PITTSBURGH -- The Pirates avoided a trio of arbitration hearings by agreeing on Friday to one-year contracts with starter Gerrit Cole, shortstop Jordy Mercer and reliever George Kontos, sources told MLB.com. But for the second straight year, they could be headed to a hearing with their closer.
Friday was the deadline for clubs to exchange salary figures with the arbitration-eligible players to whom they tendered contracts in December. As usual, there were a flurry of deals reached to avoid a hearing around the 1 p.m. ET deadline. The Bucs had four arb-eligible players: Cole, Mercer, Kontos and closer Felipe Rivero.
The Pirates exchanged salary figures with Rivero, according to MLB Network insider Jon Heyman. His representatives requested a $2.9 million salary, Heyman reported, while Pittsburgh filed at $2.4 million. The Bucs are known as a "file-and-trial" club, so they likely won't continue to negotiate a one-year contract with Rivero.
The Pirates may try to sign Rivero to a multiyear deal before going to a hearing, however. Rivero expressed interest in a long-term extension while appearing at PiratesFest last month.
If they don't reach a deal, each side will present its case before an arbitration panel between Jan. 29 and Feb. 16. That hearing would then determine Rivero's salary for next season. The Pirates went to a hearing last year with then-closer Tony Watson and won.
Rivero is a Super Two player, meaning he is arbitration-eligible for the first of four years after making close to the Major League minimum salary last season. The 26-year-old lefty emerged as one of the Majors' most dominant relievers last season, logging a 1.67 ERA and 0.89 WHIP with 21 saves and 88 strikeouts in 73 appearances.
Mercer will earn $6.75 million this year, according to a source. Cole will also make $6.75 million, according to multiple reports. Kontos is due $2.725 million, a source confirmed.
Cole, going through arbitration for the second time amid serious trade rumors, received a $3 million raise over his 2017 salary of $3.75 million. The 27-year-old went 12-12 with a 4.26 ERA and 1.25 WHIP in 203 innings over 33 starts last season.

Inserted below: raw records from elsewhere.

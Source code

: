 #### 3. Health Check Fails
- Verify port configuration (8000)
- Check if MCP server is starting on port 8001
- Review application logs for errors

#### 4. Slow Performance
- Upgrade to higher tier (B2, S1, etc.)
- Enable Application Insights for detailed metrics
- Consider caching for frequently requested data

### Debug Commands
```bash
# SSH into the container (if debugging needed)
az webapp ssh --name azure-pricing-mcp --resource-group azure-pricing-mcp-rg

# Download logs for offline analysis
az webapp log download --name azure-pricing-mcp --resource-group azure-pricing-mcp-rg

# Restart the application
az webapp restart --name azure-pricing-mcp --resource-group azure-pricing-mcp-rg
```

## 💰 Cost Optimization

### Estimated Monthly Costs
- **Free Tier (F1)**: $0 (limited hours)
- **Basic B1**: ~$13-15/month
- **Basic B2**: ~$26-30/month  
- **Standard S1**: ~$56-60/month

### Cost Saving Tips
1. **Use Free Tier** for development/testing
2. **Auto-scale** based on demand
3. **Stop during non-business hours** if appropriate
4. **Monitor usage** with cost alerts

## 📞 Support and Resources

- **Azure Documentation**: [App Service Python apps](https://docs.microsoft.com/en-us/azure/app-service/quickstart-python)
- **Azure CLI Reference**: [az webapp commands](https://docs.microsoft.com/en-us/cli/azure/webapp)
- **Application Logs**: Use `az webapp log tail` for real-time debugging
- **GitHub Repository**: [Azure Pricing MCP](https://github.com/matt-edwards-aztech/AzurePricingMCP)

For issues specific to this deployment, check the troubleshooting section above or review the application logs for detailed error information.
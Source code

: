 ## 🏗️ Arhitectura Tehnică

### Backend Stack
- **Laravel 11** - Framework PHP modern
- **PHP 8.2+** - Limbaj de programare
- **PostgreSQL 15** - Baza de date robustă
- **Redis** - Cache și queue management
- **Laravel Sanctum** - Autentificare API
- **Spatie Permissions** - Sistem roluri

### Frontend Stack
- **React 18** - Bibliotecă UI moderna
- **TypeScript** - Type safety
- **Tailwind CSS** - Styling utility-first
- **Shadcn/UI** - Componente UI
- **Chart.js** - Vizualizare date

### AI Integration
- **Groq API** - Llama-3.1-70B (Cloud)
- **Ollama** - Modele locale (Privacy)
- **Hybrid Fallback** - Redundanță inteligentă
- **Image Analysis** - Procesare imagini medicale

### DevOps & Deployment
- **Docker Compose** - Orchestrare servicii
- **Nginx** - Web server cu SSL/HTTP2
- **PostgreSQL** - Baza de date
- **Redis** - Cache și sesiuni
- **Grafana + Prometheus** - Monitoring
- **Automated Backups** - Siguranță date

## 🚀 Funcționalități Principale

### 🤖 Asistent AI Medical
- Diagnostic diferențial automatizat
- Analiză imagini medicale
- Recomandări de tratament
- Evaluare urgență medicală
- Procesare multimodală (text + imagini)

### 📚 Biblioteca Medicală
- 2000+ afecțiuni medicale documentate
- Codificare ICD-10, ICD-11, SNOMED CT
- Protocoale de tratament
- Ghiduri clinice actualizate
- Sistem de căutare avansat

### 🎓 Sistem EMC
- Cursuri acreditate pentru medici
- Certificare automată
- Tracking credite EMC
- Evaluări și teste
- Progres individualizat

The agreement on Friday solidified Cole's salary, but not who will pay it. He still could be traded this offseason, and any team interested in acquiring him can now do so with cost certainty. Cole, who is under club control for two more years, has been linked to the Astros and Yankees as the Pirates consider a rebuilding effort this year.
Mercer, in his third and final year of arbitration eligibility, earned $4.325 million last season. The 31-year-old slashed .255/.326/.406 with a career-high 14 homers and 58 RBIs in 145 games last year. He remains the Pirates' starting shortstop heading into Spring Training, and he is eligible for free agency at the end of the season.
Kontos is making his third of four trips through the arbitration process and his first with the Pirates. The 32-year-old right-hander made $1.75 million last season with the Giants and Pirates as he posted a 3.39 ERA and 1.22 WHIP in 66 1/3 innings over 65 appearances. He was at his best down the stretch, recording a 1.84 ERA and 0.82 WHIP in 15 appearances for the Bucs after being claimed off waivers on Aug. 5.